(a) An agreement among the shareholders of a corporation that complies with this section shall be effective among the shareholders and the corporation even though it is inconsistent with one or more other provisions of this chapter in that it:
(1) Eliminates the board of directors or restricts the discretion or powers of the board of directors;
(2) Governs the authorization or making of distributions whether or not in proportion to ownership of shares, subject to the limitations in § 29-304.60;
(3) Establishes who will be directors or officers of the corporation, their terms of office, or manner of their selection or removal;
(4) Governs, in general or in regard to specific matters, the exercise or division of voting power by or between the shareholders and directors or by or among any of them, including use of weighted voting rights or director proxies;
(5) Establishes the terms and conditions of any agreement for the transfer or use of property or the provision of services between the corporation and any shareholder, director, officer, or employee of the corporation or among any of them;
(6) Transfers to one or more shareholders or other persons all or part of the authority to exercise the corporate powers or to manage the activities and affairs of the corporation, including the resolution of any issue about which there exists a deadlock among directors or shareholders;
(7) Requires dissolution of the corporation at the request of one or more of the shareholders or upon the occurrence of a specified event or contingency; or
(8) Otherwise governs the exercise of the corporate powers or the management of the activities and affairs of the corporation or the relationship among the shareholders, the directors, and the corporation, or among any of them, and is not contrary to public policy.

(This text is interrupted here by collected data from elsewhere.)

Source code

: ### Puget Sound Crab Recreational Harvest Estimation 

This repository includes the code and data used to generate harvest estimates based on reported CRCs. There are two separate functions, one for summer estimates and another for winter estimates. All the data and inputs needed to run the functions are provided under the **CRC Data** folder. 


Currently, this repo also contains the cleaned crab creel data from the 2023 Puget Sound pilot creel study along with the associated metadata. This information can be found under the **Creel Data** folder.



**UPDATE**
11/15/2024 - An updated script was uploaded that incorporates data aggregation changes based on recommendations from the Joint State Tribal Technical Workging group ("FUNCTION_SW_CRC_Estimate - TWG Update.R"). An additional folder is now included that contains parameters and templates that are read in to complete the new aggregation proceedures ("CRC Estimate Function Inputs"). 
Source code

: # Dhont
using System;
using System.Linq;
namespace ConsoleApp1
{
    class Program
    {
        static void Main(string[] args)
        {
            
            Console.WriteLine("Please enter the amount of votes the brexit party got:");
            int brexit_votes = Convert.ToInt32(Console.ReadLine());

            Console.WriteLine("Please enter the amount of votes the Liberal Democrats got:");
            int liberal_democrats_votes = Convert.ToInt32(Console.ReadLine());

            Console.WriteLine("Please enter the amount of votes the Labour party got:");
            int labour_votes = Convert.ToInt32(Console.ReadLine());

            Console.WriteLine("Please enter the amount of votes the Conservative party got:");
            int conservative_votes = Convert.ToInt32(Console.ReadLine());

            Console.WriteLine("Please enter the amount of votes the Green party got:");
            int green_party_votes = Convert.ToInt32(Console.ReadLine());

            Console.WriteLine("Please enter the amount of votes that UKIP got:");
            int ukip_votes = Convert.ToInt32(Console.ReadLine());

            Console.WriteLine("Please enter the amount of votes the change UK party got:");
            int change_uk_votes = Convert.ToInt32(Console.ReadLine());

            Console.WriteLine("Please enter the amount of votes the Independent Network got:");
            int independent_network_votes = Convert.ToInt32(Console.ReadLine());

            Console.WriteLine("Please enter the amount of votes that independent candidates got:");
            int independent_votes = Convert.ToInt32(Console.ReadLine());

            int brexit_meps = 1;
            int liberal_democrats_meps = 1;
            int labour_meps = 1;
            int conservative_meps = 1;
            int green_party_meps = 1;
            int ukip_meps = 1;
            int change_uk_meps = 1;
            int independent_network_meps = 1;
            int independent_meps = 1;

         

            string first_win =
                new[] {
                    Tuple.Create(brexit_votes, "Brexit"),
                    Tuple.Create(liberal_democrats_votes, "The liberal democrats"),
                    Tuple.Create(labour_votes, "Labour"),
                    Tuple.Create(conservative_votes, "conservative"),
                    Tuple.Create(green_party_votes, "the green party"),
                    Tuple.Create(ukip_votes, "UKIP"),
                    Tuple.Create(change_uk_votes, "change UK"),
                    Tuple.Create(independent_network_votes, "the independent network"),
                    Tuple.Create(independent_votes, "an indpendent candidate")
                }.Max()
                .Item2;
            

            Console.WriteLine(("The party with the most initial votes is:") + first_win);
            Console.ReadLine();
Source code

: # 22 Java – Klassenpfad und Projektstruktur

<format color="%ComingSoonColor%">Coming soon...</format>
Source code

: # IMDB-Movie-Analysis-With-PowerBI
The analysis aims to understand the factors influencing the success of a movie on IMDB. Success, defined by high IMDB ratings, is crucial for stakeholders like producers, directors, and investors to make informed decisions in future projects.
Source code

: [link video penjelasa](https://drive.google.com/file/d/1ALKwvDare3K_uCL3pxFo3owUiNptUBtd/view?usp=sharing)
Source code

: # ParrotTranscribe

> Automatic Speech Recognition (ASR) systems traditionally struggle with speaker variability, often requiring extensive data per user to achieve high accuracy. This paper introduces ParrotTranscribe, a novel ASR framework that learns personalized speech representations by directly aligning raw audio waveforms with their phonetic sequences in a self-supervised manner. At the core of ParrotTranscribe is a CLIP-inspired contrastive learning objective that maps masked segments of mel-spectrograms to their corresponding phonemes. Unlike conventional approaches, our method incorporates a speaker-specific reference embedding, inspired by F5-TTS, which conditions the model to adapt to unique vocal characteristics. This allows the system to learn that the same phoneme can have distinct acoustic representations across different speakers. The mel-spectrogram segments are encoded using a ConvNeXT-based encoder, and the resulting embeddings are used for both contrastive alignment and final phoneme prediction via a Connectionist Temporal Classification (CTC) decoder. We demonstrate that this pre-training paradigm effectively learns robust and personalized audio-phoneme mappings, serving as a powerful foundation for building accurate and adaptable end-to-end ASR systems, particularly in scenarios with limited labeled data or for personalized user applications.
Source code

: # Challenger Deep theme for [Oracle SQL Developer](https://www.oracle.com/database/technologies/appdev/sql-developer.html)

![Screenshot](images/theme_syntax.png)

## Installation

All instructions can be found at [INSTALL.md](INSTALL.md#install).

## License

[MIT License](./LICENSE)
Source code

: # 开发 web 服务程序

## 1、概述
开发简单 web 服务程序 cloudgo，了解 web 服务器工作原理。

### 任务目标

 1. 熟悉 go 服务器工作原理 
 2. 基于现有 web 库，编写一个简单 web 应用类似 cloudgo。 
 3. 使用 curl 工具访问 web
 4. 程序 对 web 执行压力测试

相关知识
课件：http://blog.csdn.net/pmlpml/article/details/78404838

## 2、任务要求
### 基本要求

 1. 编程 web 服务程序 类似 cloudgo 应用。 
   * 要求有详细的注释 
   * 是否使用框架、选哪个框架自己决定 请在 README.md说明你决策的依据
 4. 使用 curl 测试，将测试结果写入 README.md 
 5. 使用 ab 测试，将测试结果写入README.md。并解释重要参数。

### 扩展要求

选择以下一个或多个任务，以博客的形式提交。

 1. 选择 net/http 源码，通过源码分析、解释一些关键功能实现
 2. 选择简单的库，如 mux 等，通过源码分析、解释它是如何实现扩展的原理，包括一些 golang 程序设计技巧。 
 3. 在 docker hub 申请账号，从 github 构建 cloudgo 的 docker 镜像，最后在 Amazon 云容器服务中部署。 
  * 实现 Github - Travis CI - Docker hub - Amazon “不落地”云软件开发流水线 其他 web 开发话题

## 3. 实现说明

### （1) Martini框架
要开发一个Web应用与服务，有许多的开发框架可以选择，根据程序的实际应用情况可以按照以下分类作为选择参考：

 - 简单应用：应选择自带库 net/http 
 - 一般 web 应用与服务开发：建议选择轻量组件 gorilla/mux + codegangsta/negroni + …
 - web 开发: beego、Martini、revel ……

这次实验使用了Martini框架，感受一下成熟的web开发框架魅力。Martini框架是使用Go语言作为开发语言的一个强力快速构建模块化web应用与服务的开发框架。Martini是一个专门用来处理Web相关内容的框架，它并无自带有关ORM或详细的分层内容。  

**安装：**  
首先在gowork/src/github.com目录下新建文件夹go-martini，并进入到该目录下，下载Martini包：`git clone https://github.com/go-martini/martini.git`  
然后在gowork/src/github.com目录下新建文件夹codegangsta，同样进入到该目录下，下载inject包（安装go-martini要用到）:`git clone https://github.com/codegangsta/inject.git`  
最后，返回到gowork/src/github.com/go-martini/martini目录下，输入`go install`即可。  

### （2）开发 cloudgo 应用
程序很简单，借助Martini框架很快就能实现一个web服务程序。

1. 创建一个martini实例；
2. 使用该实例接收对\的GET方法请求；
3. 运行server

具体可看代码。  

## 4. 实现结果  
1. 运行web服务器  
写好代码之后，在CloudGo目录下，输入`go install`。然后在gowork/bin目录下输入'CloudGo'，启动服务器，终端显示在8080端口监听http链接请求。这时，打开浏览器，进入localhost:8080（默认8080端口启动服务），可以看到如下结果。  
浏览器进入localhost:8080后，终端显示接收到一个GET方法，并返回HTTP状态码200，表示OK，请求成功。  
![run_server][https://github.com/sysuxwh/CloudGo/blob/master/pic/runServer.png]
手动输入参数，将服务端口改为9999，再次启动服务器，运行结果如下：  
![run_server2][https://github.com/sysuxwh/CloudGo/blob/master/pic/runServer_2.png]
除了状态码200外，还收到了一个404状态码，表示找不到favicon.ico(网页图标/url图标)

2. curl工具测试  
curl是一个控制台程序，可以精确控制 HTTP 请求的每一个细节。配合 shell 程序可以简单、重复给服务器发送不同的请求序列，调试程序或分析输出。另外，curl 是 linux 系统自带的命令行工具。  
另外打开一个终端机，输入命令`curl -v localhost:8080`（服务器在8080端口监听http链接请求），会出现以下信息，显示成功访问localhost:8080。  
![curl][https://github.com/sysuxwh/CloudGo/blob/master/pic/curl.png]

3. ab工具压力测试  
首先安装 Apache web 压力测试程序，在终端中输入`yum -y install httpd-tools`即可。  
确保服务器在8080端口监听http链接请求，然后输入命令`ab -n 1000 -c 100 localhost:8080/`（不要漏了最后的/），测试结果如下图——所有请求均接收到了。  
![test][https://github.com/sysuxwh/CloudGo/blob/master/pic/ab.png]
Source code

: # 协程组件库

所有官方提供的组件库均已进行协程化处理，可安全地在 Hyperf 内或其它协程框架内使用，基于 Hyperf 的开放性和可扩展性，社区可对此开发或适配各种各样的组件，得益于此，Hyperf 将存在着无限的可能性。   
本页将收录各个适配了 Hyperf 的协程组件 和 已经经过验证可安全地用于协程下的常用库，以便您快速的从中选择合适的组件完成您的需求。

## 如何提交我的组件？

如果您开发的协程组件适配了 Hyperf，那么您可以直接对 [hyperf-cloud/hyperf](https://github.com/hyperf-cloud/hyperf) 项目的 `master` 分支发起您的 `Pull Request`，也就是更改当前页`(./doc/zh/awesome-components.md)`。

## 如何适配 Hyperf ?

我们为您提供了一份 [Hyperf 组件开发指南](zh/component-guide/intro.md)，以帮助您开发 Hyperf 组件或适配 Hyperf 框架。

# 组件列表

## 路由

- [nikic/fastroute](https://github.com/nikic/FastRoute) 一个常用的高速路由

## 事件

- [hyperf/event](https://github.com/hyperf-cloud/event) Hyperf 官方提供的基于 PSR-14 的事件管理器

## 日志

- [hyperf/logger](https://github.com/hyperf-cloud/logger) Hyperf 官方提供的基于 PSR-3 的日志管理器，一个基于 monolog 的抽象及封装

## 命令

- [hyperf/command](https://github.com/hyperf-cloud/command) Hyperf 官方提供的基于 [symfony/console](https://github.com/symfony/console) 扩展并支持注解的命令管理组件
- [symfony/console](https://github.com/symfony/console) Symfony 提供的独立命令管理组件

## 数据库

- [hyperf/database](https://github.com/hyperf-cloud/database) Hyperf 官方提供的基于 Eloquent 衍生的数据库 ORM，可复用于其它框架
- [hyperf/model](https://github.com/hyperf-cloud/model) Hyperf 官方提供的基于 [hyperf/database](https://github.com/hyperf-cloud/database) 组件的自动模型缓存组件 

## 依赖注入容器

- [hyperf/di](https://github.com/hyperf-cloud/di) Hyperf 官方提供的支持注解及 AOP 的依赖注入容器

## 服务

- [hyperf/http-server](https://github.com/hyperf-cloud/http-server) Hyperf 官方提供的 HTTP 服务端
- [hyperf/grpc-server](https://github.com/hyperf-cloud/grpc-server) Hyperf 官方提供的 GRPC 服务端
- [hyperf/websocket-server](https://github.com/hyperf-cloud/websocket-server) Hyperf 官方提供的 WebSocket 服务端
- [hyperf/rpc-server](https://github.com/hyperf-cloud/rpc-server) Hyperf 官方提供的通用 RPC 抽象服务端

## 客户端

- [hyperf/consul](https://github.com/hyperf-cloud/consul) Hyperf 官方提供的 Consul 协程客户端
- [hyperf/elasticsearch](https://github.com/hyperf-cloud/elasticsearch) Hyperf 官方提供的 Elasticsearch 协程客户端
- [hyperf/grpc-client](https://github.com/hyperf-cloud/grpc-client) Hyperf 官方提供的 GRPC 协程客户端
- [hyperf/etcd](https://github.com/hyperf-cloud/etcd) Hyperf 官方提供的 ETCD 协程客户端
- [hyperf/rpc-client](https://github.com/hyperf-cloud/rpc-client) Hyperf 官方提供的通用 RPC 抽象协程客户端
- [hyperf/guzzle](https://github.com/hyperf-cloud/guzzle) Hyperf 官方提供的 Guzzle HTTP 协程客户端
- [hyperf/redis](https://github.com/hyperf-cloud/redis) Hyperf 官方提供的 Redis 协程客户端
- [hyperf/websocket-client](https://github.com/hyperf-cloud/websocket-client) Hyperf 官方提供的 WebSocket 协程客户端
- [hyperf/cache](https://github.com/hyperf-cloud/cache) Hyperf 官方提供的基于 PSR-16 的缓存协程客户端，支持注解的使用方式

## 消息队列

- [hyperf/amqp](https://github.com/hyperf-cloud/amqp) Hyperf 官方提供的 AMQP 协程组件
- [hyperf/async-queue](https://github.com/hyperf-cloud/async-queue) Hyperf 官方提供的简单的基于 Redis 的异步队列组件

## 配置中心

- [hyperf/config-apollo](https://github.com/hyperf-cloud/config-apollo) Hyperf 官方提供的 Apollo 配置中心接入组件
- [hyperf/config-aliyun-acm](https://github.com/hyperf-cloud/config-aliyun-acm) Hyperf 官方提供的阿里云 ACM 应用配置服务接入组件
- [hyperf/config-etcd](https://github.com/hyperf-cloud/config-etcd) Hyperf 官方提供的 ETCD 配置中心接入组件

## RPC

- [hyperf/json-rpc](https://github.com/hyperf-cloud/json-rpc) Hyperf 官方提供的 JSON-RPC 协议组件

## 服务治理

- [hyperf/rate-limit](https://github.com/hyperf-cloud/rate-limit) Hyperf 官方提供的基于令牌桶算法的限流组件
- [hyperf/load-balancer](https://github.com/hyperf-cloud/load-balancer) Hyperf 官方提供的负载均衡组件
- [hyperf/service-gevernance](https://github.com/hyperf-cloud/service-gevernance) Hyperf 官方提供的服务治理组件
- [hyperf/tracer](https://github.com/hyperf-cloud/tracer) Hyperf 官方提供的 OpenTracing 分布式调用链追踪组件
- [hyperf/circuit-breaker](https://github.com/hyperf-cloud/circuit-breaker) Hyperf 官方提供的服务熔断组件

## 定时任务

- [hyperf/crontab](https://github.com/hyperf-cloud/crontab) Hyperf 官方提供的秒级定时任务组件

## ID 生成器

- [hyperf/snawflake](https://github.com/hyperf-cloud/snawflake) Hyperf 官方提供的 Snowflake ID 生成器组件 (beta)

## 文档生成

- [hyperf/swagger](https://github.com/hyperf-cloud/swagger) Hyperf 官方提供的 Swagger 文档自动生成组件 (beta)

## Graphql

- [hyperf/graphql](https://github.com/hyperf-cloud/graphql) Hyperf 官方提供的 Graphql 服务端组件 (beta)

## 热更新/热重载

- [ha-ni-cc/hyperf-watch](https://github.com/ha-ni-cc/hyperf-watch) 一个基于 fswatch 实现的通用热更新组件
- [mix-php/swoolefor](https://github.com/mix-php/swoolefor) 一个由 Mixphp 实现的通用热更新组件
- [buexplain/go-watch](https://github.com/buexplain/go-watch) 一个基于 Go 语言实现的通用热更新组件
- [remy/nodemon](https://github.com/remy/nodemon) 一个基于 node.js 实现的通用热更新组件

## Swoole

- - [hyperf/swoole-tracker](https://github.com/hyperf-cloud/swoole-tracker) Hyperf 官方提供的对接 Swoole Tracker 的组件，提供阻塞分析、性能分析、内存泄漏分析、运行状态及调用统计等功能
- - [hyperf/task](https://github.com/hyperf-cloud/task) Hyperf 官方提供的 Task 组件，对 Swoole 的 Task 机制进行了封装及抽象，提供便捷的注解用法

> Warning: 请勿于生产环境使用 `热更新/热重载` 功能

(b) An agreement authorized by this section shall be:
(1) Set forth in:
(A) The articles of incorporation or bylaws and approved by all persons that are shareholders at the time of the agreement; or
(B) A written agreement that is signed by all persons that are shareholders at the time of the agreement and is made known to the corporation;
(2) Subject to amendment only by all persons that are shareholders at the time of the amendment, unless the agreement provides otherwise; and
(3) Valid for 10 years, unless the agreement provides otherwise.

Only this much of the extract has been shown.